Even though Naima is clearly uncomfortable with her glitzy, guilded surroundings, a glimpse and a taste into the rich and famous is too tempting. But she knows that being free is not just having a lot of money. And it's quiet, withdrawn Philippe who she feels a sort of kinship with.
Discovering and finding value in oneself is what she learns in the course of the hot summer of fun. Farid is pitch perfect for the role of a girl who is still searching for herself and her place in the universe with natural, subtle acting and Dehar is also very effective playing hedonistic, detached young woman who floats through life.

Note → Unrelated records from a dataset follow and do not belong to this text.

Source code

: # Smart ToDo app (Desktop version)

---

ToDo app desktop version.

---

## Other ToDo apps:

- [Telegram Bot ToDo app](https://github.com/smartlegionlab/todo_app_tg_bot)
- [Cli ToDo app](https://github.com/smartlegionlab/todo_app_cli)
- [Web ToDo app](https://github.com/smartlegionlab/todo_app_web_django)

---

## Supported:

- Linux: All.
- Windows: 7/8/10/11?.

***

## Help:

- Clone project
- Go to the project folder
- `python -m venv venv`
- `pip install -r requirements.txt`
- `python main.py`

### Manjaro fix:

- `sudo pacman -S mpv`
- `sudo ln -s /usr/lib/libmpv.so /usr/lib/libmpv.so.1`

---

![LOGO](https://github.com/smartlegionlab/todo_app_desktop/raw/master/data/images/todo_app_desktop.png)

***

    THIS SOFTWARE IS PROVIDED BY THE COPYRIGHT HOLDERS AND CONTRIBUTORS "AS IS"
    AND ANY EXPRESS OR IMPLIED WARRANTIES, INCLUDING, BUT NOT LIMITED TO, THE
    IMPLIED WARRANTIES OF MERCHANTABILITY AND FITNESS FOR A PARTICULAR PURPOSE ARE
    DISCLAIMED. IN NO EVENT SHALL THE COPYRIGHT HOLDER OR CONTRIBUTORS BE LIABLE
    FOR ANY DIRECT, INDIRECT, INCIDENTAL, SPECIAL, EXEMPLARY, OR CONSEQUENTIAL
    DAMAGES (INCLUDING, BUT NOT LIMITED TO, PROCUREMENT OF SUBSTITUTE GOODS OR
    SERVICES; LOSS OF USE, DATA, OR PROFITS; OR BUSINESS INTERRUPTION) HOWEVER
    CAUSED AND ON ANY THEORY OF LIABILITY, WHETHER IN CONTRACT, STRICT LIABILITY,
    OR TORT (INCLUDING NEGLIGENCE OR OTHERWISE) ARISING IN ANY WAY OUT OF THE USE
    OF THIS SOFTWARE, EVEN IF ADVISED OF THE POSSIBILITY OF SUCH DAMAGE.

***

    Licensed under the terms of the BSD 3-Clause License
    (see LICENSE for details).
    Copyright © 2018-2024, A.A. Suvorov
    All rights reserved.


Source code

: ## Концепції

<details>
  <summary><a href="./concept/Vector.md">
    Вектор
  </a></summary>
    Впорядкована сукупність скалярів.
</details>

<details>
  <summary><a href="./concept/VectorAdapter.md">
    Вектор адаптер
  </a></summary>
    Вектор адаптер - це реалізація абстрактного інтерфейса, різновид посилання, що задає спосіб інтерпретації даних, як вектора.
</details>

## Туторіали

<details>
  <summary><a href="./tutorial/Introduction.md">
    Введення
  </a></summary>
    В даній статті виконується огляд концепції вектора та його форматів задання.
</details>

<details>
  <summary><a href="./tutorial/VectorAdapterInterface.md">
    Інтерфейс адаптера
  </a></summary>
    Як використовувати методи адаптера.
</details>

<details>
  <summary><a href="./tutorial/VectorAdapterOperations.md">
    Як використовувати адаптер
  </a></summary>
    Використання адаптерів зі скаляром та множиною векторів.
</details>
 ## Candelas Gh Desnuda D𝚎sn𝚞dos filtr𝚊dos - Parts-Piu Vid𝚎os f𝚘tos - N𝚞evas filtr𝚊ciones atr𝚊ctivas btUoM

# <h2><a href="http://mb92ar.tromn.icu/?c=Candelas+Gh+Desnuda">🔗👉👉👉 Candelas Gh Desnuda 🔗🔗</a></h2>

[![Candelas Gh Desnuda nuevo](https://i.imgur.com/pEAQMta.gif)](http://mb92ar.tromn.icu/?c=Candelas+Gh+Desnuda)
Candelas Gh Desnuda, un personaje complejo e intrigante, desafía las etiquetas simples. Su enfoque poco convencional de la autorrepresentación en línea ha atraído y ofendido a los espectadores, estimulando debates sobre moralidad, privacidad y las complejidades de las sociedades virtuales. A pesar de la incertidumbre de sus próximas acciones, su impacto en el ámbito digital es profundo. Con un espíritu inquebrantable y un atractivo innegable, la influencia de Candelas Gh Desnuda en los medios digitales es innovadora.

Burning Ghost/Vif-argent - Stéphane Batut
Burning Ghost is a paranormal love story that falls between Ghost/Sixth Sense and Afterlife. Juste (Thimotée Robart) is a young man who serves as a gentle guide for recently departed souls to the afterlife, under the order of bureaucratic grim reaper Kramarz (Saadia Bentaïeb). He is invisible to everyone except his colleagues and freshly departed. His idling purgatory is disrupted when Agathe (Mikael Hers regular, Judith Chemla) recognizes him and obviously can see him on the street and follows him. Ten years ago, they met in Turkey and Agathe never forgot about her first love. Now she finds him not aged at all. They fall in love all over again. But because of the laws of the afterlife that mortals are not privy of, Juste becomes invisible to Agathe, and only can appear in her dream.
Closely teetering on sentimental saccharine fest saved by Céline Bozon's elegant, lyrical cinematography and charming leads, Burning Ghost is a beautiful contemplation of memories, love and death.